Created on Fri Jan 10 10:12:36 2020
<br>
Group 7
<br>
@author: P.S.B.
<h1>Group 7 - Images sociales<span class="tocSkip"></span>

<br>    
<center>View model<center>

# Introduction
This notebook trains the first model of our pipeline. Its goal is to predict the viewpoint of social media images. The images used for training come from SeatGuru.

**Pre-processing**<span class="tocSkip"></span><br>
As explained in `g7_imgs_stats.ipynb`, we performed a labellisation task on SeatGuru images to put them into 4 categories: Int, Ext, Ext_Int, and Meal.

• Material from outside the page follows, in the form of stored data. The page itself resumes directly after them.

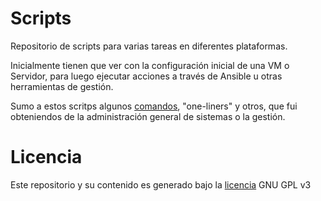 # Scripts
Repositorio de scripts para varias tareas en diferentes plataformas.

Inicialmente tienen que ver con la configuración inicial de una VM o Servidor, para luego ejecutar acciones a través de Ansible u otras herramientas de gestión.

Sumo a estos scritps algunos [comandos](Comandos.md), "one-liners" y otros, que fui obteniendos de la administración general de sistemas o la gestión.

# Licencia

Este repositorio y su contenido es generado bajo la [licencia](LICENSE) GNU GPL v3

These images are then split into train and test sets. If the data augmentation option is set to `True`, the train set will be enriched with new images (obtained by cropping / (de)zooming / rotating / flipping existing images).

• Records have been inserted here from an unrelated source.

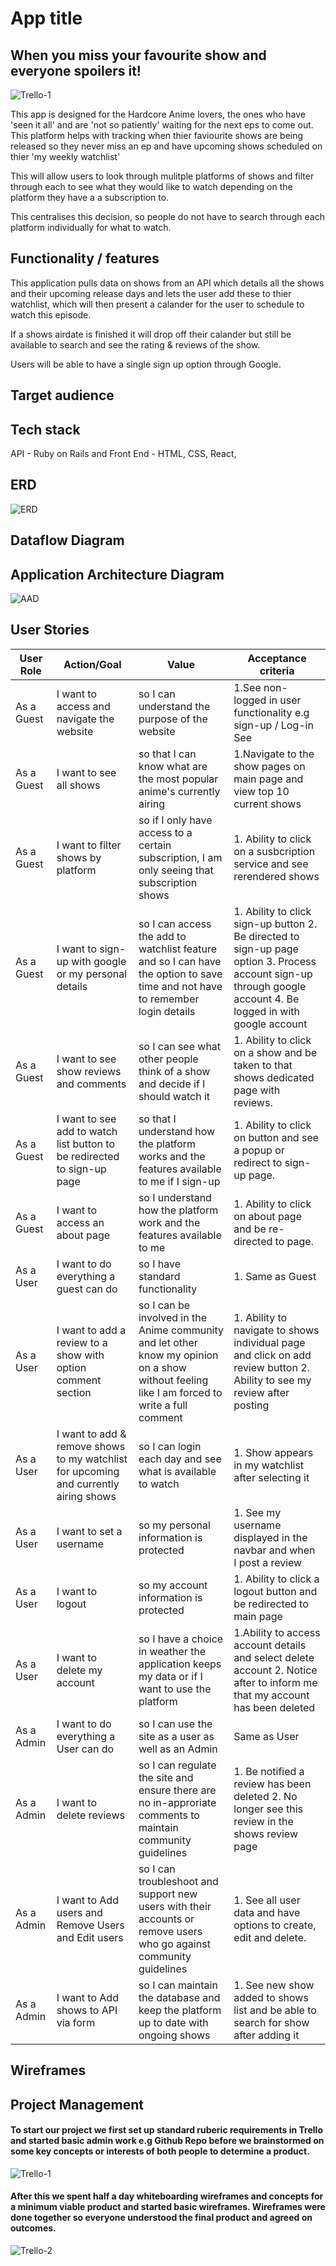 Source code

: # App title 



## When you miss your favourite show and everyone spoilers it!
![Trello-1](docs/Sad-Pika.gif)

This app is designed for the Hardcore Anime lovers, the ones who have 'seen it all' and are 'not so patiently' waiting for the next eps to come out. This platform helps with tracking when thier faviourite shows are being released so they never miss an ep and have upcoming shows scheduled on thier 'my weekly watchlist' 

This will allow users to look through mulitple platforms of shows and filter through each to see what they would like to watch depending on the platform they have a a subscription to. 

This centralises this decision, so people do not have to search through each platform individually for what to watch. 

## Functionality / features
This application pulls data on shows from an API which details all the shows and their upcoming release days and lets the user add these to thier watchlist, which will then present a calander for the user to schedule to watch this episode. 

If a shows airdate is finished it will drop off their calander but still be available to search and see the rating & reviews of the show.  

Users will be able to have a single sign up option through Google. 

## Target audience




## Tech stack
API - Ruby on Rails and Front End - HTML, CSS, React, 


## ERD
![ERD](docs/ERD.jpg)

## Dataflow Diagram

## Application Architecture Diagram

![AAD](docs/ApplicationArchitecture.jpeg)

## User Stories

|User Role     | Action/Goal                                                  |Value                                 | Acceptance criteria|
|------------|----------------------------------------------------------------|--------------------------------------|--------------------|
| As a Guest | I want to access and navigate the website                      |so I can understand the purpose of the website                                                                  |1.See non-logged in user functionality e.g sign-up / Log-in See
| As a Guest | I want to see all shows                                        |so that I can know what are the most popular anime's currently airing                                           |1.Navigate to the show pages on main page and view top 10 current shows
| As a Guest | I want to filter shows by platform                             |so if I only have access to a certain subscription, I am only seeing that subscription shows                    |1. Ability to click on a susbcription service and see rerendered shows
| As a Guest | I want to sign-up with google or my personal details           |so I can access the add to watchlist feature and so I can have the option to save time and not have to remember login details | 1. Ability to click sign-up button 2. Be directed to sign-up page option 3. Process account sign-up through google account 4. Be logged in with google account
| As a Guest | I want to see show reviews and comments                        |so I can see what other people think of a show and decide if I should watch it                                  | 1. Ability to click on a show and be taken to that shows dedicated page with reviews.
| As a Guest | I want to see add to watch list button to be redirected to sign-up page | so that I understand how the platform works and the features available to me if I sign-up             | 1. Ability to click on button and see a popup or redirect to sign-up page. 
| As a Guest | I want to access an about page                                 | so I understand how the platform work and the features available to me | 1. Ability to click on about page and be re-directed to page. 
| As a User  | I want to do everything a guest can do                         | so I have standard functionality | 1. Same as Guest
| As a User  | I want to add a review to a show with option comment section   | so I can be involved in the Anime community and let other know my opinion on a show without feeling like I am forced to write a full comment | 1. Ability to navigate to shows individual page and click on add review button 2. Ability to see my review after posting
| As a User  | I want to add & remove shows to my watchlist for upcoming and currently airing shows | so I can login each day and see what is available to watch |1. Show appears in my watchlist after selecting it
| As a User  | I want to set a username                                       | so my personal information is protected | 1. See my username displayed in the navbar and when I post a review
| As a User  | I want to logout                                               | so my account information is protected | 1. Ability to click a logout button and be redirected to main page
| As a User  | I want to delete my account                                    | so I have a choice in weather the application keeps my data or if I want to use the platform | 1.Ability to access account details and select delete account 2. Notice after to inform me that my account has been deleted
| As a Admin | I want to do everything a User can do                          | so I can use the site as a user as well as an Admin | Same as User
| As a Admin | I want to delete reviews                                       | so I can regulate the site and ensure there are no in-approriate comments to maintain community guidelines | 1. Be notified a review has been deleted 2. No longer see this review in the shows review page
| As a Admin | I want to Add users and Remove Users and Edit users            | so I can troubleshoot and support new users with their accounts or remove users who go against community guidelines | 1. See all user data and have options to create, edit and delete. 
| As a Admin | I want to Add shows to API via form                            | so I can maintain the database and keep the platform up to date with ongoing shows | 1. See new show added to shows list and be able to search for show after adding it

## Wireframes

## Project Management

#### To start our project we first set up standard ruberic requirements in Trello and started basic admin work e.g Github Repo before we brainstormed on some key concepts or interests of both people to determine a product. 

![Trello-1](docs/Trello-boards/Trello-1.png)

#### After this we spent half a day whiteboarding wireframes and concepts for a minimum viable product and started basic wireframes. Wireframes were done together so everyone understood the final product and agreed on outcomes. 

![Trello-2](docs/Trello-boards/Trello-2.png)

**Model**<span class="tocSkip"></span><br>
We get weights from VGG16 pre-trained model, and add some layers (Conv2D, ReLU, MaxPooling2D, Flatten, and Dense) to predict the target classes (Airbus and Boeing types).

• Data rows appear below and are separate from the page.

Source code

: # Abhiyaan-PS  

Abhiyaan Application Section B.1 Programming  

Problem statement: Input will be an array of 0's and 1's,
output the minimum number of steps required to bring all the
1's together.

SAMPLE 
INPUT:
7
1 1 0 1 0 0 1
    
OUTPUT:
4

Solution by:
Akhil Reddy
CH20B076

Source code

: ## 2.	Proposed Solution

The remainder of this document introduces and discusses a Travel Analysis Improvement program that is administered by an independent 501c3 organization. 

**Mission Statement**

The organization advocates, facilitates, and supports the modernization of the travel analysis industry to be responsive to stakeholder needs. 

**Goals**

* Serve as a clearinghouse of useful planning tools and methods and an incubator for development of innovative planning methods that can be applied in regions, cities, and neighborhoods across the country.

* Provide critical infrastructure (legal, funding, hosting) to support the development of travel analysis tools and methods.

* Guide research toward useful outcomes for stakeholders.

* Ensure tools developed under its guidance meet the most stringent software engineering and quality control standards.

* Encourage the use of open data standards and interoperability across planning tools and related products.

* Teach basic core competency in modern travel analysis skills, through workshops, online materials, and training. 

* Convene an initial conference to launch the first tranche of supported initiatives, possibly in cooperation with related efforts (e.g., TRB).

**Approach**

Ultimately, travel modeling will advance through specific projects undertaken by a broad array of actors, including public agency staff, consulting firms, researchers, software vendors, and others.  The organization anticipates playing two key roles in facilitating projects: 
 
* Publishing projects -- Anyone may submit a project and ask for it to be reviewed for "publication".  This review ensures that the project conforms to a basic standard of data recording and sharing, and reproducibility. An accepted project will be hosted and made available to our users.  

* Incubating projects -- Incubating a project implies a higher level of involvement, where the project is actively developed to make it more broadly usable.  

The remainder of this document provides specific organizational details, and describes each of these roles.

**Out**<span class="tocSkip"></span><br>
After training, a folder is created in `Models` repository, containing the model in `h5` format, along with the corresponding labels stored in a `pickle` dictionary.

# Environment
To ensure a proper functioning of this code file, `python 3.6` or later version is required.
## Libraries

In [1]:
import warnings
warnings.filterwarnings('ignore')
from keras.applications.vgg16 import VGG16
from keras.callbacks import ReduceLROnPlateau
from keras.applications.resnet50 import preprocess_input
from tensorflow.keras.preprocessing.image import ImageDataGenerator
from keras.utils import np_utils
from keras.optimizers import SGD, Adam
from keras.layers.core import Dense, Dropout, Activation, Flatten
from keras.layers import Conv2D, MaxPooling2D, InputLayer, ReLU, AveragePooling2D
from keras.models import Sequential, Model
from keras import backend as K
import keras
import pandas as pd
import random
import os
from PIL import Image
from shutil import copyfile

Using TensorFlow backend.


In [2]:
%load_ext watermark
%watermark -p keras,tensorflow,PIL

keras 2.3.1
tensorflow 1.13.1
PIL 6.2.0


## Parameters

In [71]:
project_path = './../'
seatguru_path = project_path + 'Interpromo2020/All Data/ANALYSE IMAGE/IMG SEATGURU/'
stats_path = project_path + 'ImagesStats/'
split_path = project_path + 'G7_SEATGURU/View/'
new_paths = [split_path + 'data_test/', split_path + 'data_train/']

model_name = 'View_F'

# Classes to predict
views = ['Ext', 'Int', 'Meal' ,'Ext_Int']
nb_types = len(views)

# Images parameters
size = (224, 224)
greys = False
apply_data_augmentation = False

## Functions

In [73]:
%run g7_functions_for_models.py

# Train-test split and read images

In [74]:
# Read SEATGURU annotated CSV
df_seat_annot = pd.read_csv(stats_path + 'g7_SEATGURU_annotate.csv', sep=';')

# Apply split function
split_train_test_seatguru_view(new_paths, seatguru_path, views, df_seat_annot)

In [None]:
# Option: use data augmentation to enrich your train set
if apply_data_augmentation:
    %run g7_data_augmentation.py
    data_augmentation(train_path=new_paths[0], shape=size, save_format='jpeg', nb_win=2, coef_gen=2,
                      greys=False, rotation_range=20, shear_range=.2, zoom_range=.15, horizontal_flip=True)

In [76]:
# Image data generator
datagen = ImageDataGenerator(preprocessing_function=preprocess_input)
train_generator = datagen.flow_from_directory(new_paths[0],
                                              target_size=size,
                                              color_mode='rgb',
                                              batch_size=32,
                                              class_mode='categorical',
                                              shuffle=True)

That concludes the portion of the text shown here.